§ **Your assignment**
Your answer must hold only the lines below from the line containing "[русский язык](README_ru.md)<br>" through the line containing "### Contributors", each reproduced exactly.

§ **Data**

......

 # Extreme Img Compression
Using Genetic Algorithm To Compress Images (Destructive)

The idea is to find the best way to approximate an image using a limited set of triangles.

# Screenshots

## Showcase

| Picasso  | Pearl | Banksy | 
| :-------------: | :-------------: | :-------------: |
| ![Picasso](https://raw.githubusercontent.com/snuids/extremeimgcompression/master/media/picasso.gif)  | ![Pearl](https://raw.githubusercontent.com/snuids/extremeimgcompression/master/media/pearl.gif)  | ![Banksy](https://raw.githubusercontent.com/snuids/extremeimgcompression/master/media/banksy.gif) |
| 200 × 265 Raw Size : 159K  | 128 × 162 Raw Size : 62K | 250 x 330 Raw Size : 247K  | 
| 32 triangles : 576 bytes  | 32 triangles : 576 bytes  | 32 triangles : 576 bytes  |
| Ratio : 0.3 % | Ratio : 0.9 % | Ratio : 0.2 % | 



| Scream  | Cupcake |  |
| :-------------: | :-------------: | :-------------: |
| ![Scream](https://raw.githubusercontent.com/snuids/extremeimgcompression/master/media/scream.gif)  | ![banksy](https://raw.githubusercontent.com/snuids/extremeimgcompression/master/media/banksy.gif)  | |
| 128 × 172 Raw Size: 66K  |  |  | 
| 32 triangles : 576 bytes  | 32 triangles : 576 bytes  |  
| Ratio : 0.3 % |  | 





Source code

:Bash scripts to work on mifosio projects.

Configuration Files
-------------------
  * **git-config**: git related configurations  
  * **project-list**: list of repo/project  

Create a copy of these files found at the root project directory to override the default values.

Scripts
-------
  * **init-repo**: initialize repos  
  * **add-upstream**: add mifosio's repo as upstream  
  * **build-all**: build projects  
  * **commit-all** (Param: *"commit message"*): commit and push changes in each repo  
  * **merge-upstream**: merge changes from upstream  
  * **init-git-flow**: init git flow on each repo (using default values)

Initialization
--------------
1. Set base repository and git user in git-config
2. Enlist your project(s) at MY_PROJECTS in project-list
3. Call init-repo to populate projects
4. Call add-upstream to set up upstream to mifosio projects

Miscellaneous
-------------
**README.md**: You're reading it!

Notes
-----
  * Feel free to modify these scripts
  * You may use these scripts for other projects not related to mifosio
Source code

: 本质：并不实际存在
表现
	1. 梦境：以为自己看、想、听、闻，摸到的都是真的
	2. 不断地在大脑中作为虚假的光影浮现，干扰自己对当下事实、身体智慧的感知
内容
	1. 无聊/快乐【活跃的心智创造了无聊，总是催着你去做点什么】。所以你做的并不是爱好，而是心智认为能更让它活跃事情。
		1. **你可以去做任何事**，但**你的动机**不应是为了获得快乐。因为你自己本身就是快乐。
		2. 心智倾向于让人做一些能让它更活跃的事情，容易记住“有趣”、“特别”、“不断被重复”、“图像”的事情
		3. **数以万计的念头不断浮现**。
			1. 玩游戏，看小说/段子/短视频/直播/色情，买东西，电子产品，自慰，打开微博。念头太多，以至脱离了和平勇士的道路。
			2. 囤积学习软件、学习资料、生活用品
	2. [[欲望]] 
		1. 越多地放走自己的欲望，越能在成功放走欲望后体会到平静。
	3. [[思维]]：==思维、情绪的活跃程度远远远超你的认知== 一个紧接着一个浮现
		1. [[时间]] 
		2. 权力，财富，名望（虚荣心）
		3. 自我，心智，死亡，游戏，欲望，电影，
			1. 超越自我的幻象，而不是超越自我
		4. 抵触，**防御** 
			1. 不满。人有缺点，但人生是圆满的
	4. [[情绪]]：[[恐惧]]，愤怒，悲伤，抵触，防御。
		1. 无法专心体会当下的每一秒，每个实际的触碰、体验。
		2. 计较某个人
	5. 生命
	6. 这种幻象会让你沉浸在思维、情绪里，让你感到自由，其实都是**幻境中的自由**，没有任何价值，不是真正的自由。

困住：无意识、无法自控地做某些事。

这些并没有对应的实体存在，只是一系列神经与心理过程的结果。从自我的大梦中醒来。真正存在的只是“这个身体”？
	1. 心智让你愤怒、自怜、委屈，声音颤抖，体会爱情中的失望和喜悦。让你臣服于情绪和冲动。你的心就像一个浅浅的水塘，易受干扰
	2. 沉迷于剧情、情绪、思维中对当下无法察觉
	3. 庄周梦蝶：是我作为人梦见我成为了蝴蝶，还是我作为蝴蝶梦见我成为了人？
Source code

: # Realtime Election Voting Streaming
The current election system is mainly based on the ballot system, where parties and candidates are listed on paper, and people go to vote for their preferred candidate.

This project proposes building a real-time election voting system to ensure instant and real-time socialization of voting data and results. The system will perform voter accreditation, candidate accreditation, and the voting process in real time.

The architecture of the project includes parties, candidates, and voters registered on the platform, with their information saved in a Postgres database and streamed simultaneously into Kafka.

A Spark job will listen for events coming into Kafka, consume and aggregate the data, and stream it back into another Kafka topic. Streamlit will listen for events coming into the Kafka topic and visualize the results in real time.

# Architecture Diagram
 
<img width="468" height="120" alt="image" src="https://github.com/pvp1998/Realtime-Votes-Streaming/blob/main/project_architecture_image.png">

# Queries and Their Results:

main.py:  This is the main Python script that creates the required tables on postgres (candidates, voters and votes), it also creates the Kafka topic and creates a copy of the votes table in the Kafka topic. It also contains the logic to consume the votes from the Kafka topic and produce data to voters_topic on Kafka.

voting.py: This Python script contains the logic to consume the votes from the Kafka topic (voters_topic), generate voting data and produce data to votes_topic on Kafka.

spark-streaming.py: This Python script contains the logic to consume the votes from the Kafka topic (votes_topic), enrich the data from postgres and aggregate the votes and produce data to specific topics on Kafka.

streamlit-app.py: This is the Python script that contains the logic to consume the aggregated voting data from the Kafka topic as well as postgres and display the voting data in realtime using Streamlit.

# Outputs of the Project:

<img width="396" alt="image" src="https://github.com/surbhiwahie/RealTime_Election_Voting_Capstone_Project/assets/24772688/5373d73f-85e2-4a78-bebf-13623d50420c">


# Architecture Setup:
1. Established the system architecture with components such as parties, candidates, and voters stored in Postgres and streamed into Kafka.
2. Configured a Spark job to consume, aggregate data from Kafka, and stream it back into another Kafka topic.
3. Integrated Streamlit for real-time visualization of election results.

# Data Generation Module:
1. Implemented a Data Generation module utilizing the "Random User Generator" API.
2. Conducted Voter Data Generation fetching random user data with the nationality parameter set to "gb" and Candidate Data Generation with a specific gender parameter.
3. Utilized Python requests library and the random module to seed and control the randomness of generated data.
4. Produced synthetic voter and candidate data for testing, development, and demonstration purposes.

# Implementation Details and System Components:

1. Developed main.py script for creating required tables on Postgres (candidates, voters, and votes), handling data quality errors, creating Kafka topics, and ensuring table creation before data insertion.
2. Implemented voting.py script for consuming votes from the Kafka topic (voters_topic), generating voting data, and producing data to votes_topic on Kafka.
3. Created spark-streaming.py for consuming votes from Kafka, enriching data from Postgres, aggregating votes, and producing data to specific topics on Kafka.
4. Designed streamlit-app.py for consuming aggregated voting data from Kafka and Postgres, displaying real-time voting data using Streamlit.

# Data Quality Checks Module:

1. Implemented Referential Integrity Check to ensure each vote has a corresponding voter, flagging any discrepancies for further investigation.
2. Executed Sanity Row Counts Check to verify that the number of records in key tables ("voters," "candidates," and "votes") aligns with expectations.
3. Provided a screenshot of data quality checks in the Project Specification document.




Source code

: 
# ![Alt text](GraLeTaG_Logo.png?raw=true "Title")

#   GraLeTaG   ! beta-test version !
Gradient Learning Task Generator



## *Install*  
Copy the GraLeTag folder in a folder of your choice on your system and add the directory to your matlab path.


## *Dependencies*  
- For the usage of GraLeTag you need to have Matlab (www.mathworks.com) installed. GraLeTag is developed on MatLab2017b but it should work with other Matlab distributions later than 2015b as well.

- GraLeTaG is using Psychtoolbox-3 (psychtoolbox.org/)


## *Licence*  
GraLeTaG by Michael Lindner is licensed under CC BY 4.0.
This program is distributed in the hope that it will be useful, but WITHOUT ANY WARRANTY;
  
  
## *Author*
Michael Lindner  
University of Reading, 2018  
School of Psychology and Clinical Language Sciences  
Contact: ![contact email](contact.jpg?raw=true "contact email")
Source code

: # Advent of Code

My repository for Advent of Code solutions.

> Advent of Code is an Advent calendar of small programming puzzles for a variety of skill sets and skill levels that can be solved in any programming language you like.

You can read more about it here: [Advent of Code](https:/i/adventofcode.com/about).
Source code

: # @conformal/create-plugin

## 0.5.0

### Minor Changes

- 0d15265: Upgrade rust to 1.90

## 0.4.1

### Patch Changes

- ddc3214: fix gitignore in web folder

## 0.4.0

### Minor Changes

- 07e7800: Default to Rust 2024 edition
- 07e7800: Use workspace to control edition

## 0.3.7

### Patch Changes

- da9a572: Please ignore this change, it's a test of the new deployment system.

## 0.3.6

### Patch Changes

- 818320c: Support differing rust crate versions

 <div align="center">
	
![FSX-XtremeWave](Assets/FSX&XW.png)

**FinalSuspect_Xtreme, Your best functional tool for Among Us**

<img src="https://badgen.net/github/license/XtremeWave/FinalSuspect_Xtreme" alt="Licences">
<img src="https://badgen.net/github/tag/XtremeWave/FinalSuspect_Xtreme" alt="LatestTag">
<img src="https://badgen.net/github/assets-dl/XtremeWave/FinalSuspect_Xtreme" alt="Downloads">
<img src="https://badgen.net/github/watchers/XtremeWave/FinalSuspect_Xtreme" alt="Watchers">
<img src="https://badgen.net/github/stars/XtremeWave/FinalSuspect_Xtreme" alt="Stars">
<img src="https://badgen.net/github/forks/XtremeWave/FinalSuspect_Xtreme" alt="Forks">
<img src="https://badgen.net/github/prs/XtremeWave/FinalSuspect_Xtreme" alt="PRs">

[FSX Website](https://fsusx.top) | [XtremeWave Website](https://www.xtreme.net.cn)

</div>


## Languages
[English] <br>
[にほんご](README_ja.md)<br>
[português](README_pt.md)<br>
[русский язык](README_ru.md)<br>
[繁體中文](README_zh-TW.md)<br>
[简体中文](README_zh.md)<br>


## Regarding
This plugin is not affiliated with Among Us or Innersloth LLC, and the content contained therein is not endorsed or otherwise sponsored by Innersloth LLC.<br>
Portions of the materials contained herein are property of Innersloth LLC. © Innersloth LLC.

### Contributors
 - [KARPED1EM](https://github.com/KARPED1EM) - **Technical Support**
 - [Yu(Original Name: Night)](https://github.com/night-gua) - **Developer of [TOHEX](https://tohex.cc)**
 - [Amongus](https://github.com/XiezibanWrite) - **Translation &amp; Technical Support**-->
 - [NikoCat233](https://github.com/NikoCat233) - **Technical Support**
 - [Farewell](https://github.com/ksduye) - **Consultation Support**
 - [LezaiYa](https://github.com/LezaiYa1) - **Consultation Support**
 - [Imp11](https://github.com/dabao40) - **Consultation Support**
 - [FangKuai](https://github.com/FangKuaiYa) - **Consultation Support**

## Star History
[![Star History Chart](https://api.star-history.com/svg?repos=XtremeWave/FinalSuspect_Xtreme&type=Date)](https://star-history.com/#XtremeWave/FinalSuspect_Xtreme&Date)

......

§ **Result for this exercise**
[русский язык](README_ru.md)<br>
[繁體中文](README_zh-TW.md)<br>
[简体中文](README_zh.md)<br>


## Regarding
This plugin is not affiliated with Among Us or Innersloth LLC, and the content contained therein is not endorsed or otherwise sponsored by Innersloth LLC.<br>
Portions of the materials contained herein are property of Innersloth LLC. © Innersloth LLC.

### Contributors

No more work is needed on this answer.